PROBLEM TO SOLVE> Report how many lines in the records below contain the word "Crie". Nothing else belongs in the answer.

_ _ _ _ _

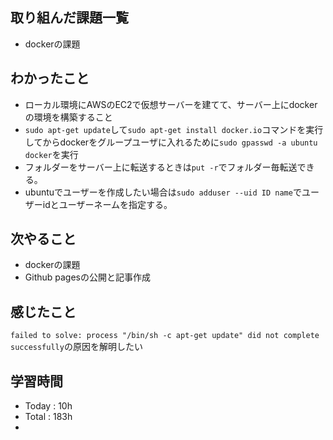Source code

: ## 取り組んだ課題一覧
- dockerの課題
## わかったこと
  - ローカル環境にAWSのEC2で仮想サーバーを建てて、サーバー上にdockerの環境を構築すること
   -  `sudo apt-get update`して`sudo apt-get install docker.io`コマンドを実行してからdockerをグループユーザに入れるために`sudo gpasswd -a ubuntu docker`を実行
   - フォルダーをサーバー上に転送するときは`put -r`でフォルダー毎転送できる。
   - ubuntuでユーザーを作成したい場合は`sudo adduser --uid ID name`でユーザーidとユーザーネームを指定する。
## 次やること
  - dockerの課題
  - Github pagesの公開と記事作成
## 感じたこと
  `failed to solve: process "/bin/sh -c apt-get update" did not complete successfully`の原因を解明したい
## 学習時間
  - Today : 10h
  - Total : 183h
  - 
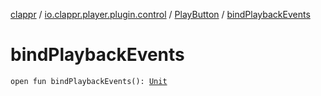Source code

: [clappr](../../index.md) / [io.clappr.player.plugin.control](../index.md) / [PlayButton](index.md) / [bindPlaybackEvents](./bind-playback-events.md)

# bindPlaybackEvents

`open fun bindPlaybackEvents(): `[`Unit`](https://kotlinlang.org/api/latest/jvm/stdlib/kotlin/-unit/index.html)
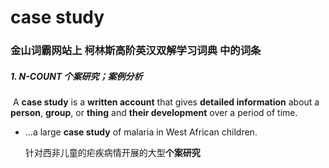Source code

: # case study

### 金山词霸网站上 柯林斯高阶英汉双解学习词典 中的词条

##### 1. N-COUNT 个案研究；案例分析

​	A **case study** is a **written account** that gives **detailed information** about a **person**, **group**, or **thing** and **their development** over a period of time.

- ...a large **case study** of malaria in West African children.

  针对西非儿童的疟疾病情开展的大型**个案研究**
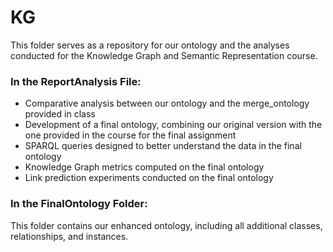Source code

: # KG
This folder serves as a repository for our ontology and the analyses conducted for the Knowledge Graph and Semantic Representation course.

### In the ReportAnalysis File:
- Comparative analysis between our ontology and the merge_ontology provided in class
- Development of a final ontology, combining our original version with the one provided in the course for the final assignment
- SPARQL queries designed to better understand the data in the final ontology
- Knowledge Graph metrics computed on the final ontology
- Link prediction experiments conducted on the final ontology

### In the FinalOntology Folder:
This folder contains our enhanced ontology, including all additional classes, relationships, and instances.
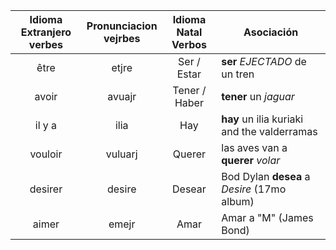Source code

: | Idioma Extranjero <br /> verbes | Pronunciacion <br /> vejrbes | Idioma Natal <br /> Verbos | Asociación |
|:-----------------:|:-------------:|:------------:|------------|
| être              | etjre         | Ser / Estar  | __ser__ _*EJECTADO*_ de un tren |
| avoir             | avuajr        | Tener / Haber | __tener__ un _*jaguar*_          |
| il y a            | ilia          | Hay          | __hay__ un ilia kuriaki and the valderramas |
| vouloir           | vuluarj       | Querer       | las aves van a __querer__ _*volar*_ |
| desirer           | desire        | Desear       | Bod Dylan __desea__ a _*Desire*_ (17mo album)|
| aimer             | emejr         | Amar         | Amar a "M" (James Bond) |

			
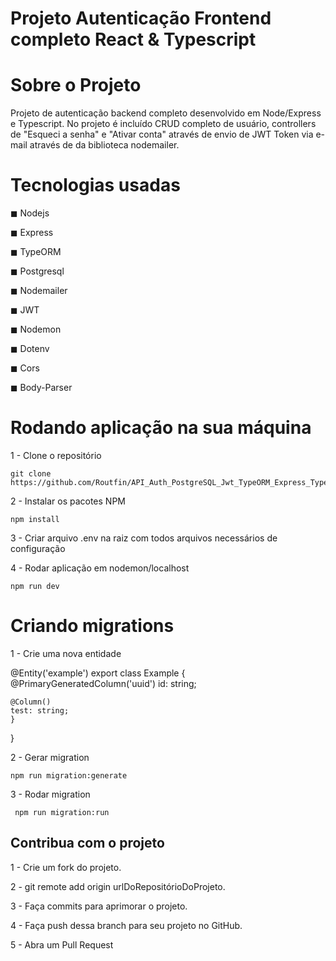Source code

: # Projeto Autenticação Frontend completo React & Typescript

# Sobre o Projeto

Projeto de autenticação backend completo desenvolvido em Node/Express e Typescript. 
No projeto é incluído CRUD completo de usuário, controllers de "Esqueci a senha" e "Ativar conta" através de envio de JWT Token via e-mail através de 
da biblioteca nodemailer.

# Tecnologias usadas

 <p>◼ Nodejs </p>
 ◼ Express </p>
 ◼ TypeORM </p>
 ◼ Postgresql </p>
 ◼ Nodemailer </p>
 ◼ JWT </p>
 ◼ Nodemon </p>
 ◼ Dotenv </p>
 ◼ Cors </p>
 ◼ Body-Parser </p>
 
# Rodando aplicação na sua máquina

1 - Clone o repositório

    git clone https://github.com/Routfin/API_Auth_PostgreSQL_Jwt_TypeORM_Express_Typescript.git

2 - Instalar os pacotes NPM

    npm install 

3 - Criar arquivo .env na raiz com todos arquivos necessários de configuração

4 - Rodar aplicação em nodemon/localhost
    
    npm run dev

# Criando migrations

1 - Crie uma nova entidade

@Entity('example')
export class Example {
    @PrimaryGeneratedColumn('uuid')
    id: string;

    @Column()
    test: string;
    }
}

2 - Gerar migration

    npm run migration:generate

3 - Rodar migration

     npm run migration:run

## Contribua com o projeto

1 - Crie um fork do projeto.

2 - git remote add origin urlDoRepositórioDoProjeto.

3 - Faça commits para aprimorar o projeto.

4 - Faça push dessa branch para seu projeto no GitHub.

5 - Abra um Pull Request
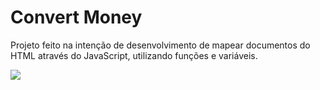 <h1>Convert Money</h1>

<p>Projeto feito na intenção de desenvolvimento de mapear documentos do HTML através do JavaScript, utilizando funções e variáveis.</p>

<img src="C:\Users\mathe\OneDrive\Área de Trabalho\conversor de moeda-desktop.jpg" > 

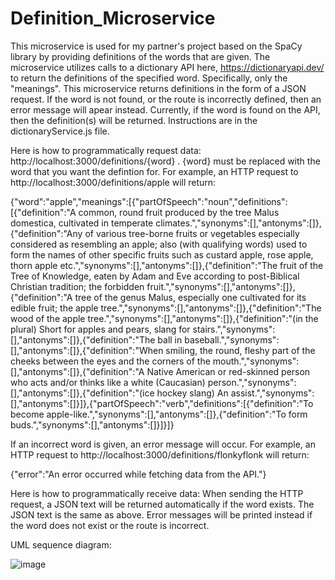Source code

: # Definition_Microservice

This microservice is used for my partner's project based on the SpaCy library by providing definitions of the words that are given. The microservice utilizes calls to a dictionary API here, https://dictionaryapi.dev/ to return the definitions of the specified word. Specifically, only the "meanings". This microservice returns definitions in the form of a JSON request. If the word is not found, or the route is incorrectly defined, then an error message will apear instead. Currently, if the word is found on the API, then the definition(s) will be returned. Instructions are in the dictionaryService.js file. 

Here is how to programmatically request data:
http://localhost:3000/definitions/{word} . {word} must be replaced with the word that you want the defintion for. For example, an HTTP request to http://localhost:3000/definitions/apple will return:

{"word":"apple","meanings":[{"partOfSpeech":"noun","definitions":[{"definition":"A common, round fruit produced by the tree Malus domestica, cultivated in temperate climates.","synonyms":[],"antonyms":[]},{"definition":"Any of various tree-borne fruits or vegetables especially considered as resembling an apple; also (with qualifying words) used to form the names of other specific fruits such as custard apple, rose apple, thorn apple etc.","synonyms":[],"antonyms":[]},{"definition":"The fruit of the Tree of Knowledge, eaten by Adam and Eve according to post-Biblical Christian tradition; the forbidden fruit.","synonyms":[],"antonyms":[]},{"definition":"A tree of the genus Malus, especially one cultivated for its edible fruit; the apple tree.","synonyms":[],"antonyms":[]},{"definition":"The wood of the apple tree.","synonyms":[],"antonyms":[]},{"definition":"(in the plural) Short for apples and pears, slang for stairs.","synonyms":[],"antonyms":[]},{"definition":"The ball in baseball.","synonyms":[],"antonyms":[]},{"definition":"When smiling, the round, fleshy part of the cheeks between the eyes and the corners of the mouth.","synonyms":[],"antonyms":[]},{"definition":"A Native American or red-skinned person who acts and/or thinks like a white (Caucasian) person.","synonyms":[],"antonyms":[]},{"definition":"(ice hockey slang) An assist.","synonyms":[],"antonyms":[]}]},{"partOfSpeech":"verb","definitions":[{"definition":"To become apple-like.","synonyms":[],"antonyms":[]},{"definition":"To form buds.","synonyms":[],"antonyms":[]}]}]}

If an incorrect word is given, an error message will occur. For example, an HTTP request to http://localhost:3000/definitions/flonkyflonk will return:

{"error":"An error occurred while fetching data from the API."}

Here is how to programmatically receive data:
When sending the HTTP request, a JSON text will be returned automatically if the word exists. The JSON text is the same as above. Error messages will be printed instead if the word does not exist or the route is incorrect.

UML sequence diagram:

![image](https://github.com/mvuo/Definition_Microservice/assets/50156212/05d2e4d2-5d14-489e-a0c8-fddc0fa52e80)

_ _ _ _ _

EXERCISE ANSWER> 2